Lots of things, but one thing for sure is a true international lender-of-last-resort (ILLR). When domestic financial markets are gripped by panic, domestic central banks play a critical role in restoring stability because they stand ready to extend liquidity to banks. Just think how much worse the current crisis would have been in the U.S. if the Fed had not been there to enlarge its balance sheet by leaps and bounds.
In the international sphere, there is no equivalent. So when countries suffer what Guillermo Calvo has called a "sudden stop" in capital flows, often through no fault of their own, they have to take it on the chin and bear it. There is the IMF of course, but it has traditionally operated in a way that is very different from a lender-of-last-resort. The amount it lends is limited, it takes a while to get the money, and the money comes with lots of strings attached.

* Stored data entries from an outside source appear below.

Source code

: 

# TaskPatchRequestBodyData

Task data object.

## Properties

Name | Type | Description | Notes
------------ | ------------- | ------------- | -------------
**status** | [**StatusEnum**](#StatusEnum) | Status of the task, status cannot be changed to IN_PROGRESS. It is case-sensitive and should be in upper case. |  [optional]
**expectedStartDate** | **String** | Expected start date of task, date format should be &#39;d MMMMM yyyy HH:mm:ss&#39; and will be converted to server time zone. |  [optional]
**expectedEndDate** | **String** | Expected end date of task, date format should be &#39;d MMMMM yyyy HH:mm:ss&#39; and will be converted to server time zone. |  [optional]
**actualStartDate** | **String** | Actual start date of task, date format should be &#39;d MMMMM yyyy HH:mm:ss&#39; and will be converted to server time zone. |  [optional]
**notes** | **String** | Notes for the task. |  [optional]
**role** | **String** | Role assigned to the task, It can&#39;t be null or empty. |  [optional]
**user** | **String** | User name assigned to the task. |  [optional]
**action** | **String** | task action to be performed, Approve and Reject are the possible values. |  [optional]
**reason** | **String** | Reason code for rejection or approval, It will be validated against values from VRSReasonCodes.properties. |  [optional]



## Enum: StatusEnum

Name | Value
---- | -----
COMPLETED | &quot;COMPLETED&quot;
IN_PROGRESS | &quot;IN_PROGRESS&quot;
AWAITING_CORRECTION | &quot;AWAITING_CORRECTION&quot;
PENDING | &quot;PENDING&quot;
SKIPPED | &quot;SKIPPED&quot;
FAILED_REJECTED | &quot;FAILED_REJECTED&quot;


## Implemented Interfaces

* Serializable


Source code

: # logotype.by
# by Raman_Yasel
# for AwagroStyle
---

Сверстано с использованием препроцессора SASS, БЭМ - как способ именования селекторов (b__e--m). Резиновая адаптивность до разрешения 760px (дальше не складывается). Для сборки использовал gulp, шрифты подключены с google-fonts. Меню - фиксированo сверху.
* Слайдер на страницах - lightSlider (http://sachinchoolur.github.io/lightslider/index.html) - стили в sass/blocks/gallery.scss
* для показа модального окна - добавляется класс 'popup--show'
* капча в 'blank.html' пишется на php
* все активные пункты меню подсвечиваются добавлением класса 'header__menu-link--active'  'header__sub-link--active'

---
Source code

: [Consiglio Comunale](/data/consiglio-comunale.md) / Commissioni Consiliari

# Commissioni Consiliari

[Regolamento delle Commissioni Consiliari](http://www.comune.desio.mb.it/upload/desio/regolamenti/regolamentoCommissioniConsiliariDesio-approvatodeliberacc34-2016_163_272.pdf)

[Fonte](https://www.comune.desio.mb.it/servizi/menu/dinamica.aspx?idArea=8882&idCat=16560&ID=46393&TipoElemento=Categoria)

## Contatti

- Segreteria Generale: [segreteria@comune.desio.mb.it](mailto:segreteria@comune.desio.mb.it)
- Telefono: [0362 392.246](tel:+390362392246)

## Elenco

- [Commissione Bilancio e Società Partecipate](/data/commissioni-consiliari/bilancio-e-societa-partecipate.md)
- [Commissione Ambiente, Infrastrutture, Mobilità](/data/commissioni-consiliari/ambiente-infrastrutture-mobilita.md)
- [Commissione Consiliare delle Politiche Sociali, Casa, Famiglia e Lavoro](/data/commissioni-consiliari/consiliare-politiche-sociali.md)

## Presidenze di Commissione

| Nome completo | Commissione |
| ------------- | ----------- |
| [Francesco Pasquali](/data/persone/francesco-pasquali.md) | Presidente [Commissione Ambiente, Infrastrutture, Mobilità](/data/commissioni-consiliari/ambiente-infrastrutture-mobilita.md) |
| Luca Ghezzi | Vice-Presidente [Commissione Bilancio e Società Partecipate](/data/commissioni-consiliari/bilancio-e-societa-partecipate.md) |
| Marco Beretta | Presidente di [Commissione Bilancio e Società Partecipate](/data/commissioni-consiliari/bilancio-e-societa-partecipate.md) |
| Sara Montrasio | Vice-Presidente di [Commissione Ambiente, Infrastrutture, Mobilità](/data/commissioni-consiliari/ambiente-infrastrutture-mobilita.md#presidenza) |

As Calvo points out, the recent G-20 summit has resulted in some decisions that may well change all that. The IMF is getting a lot of new resources at its disposal (a tripling of its lending capacity, plus the possibility, for the first time, of going to markets to borrow). It is also revising its lending policies in order to respond more quickly and (at least for certain countries) with less or no conditionality.
This is all for good, and it promises to plug a significant hole in the international financial architecture. But as Calvo also points out, it still remains to be seen how the IMF will operate and whether the new resources at its disposal will be adequate in light of the scale of the financing needs emerging and developing countries face. (Turkey, which has long been negotiating with the IMF for a loan, may well be the first important test case for the new IMF.)
While I think these changes are all in the right direction, I worry that they will fall far short of converting the IMF into a true lender of last resort. I just cannot imagine that the Americans and the Europeans will allow the Fund to lend at will--even for countries that are taken to be "behaving well." And I also worry about so called ex-ante conditionality--the stamp of approval that countries will need to qualify for these fast-disbursing lines of credit. The IMF has a patchy record with respect to being able to evaluate risks ex ante. It also has too rigid views on what counts as "sound policies."
So I remain convinced that we still need a Plan B for global finance--one that places less confidence on us getting the international institutions to work right and one that allows greater room for countries to protect themselves from financial whiplash through managed capital flows.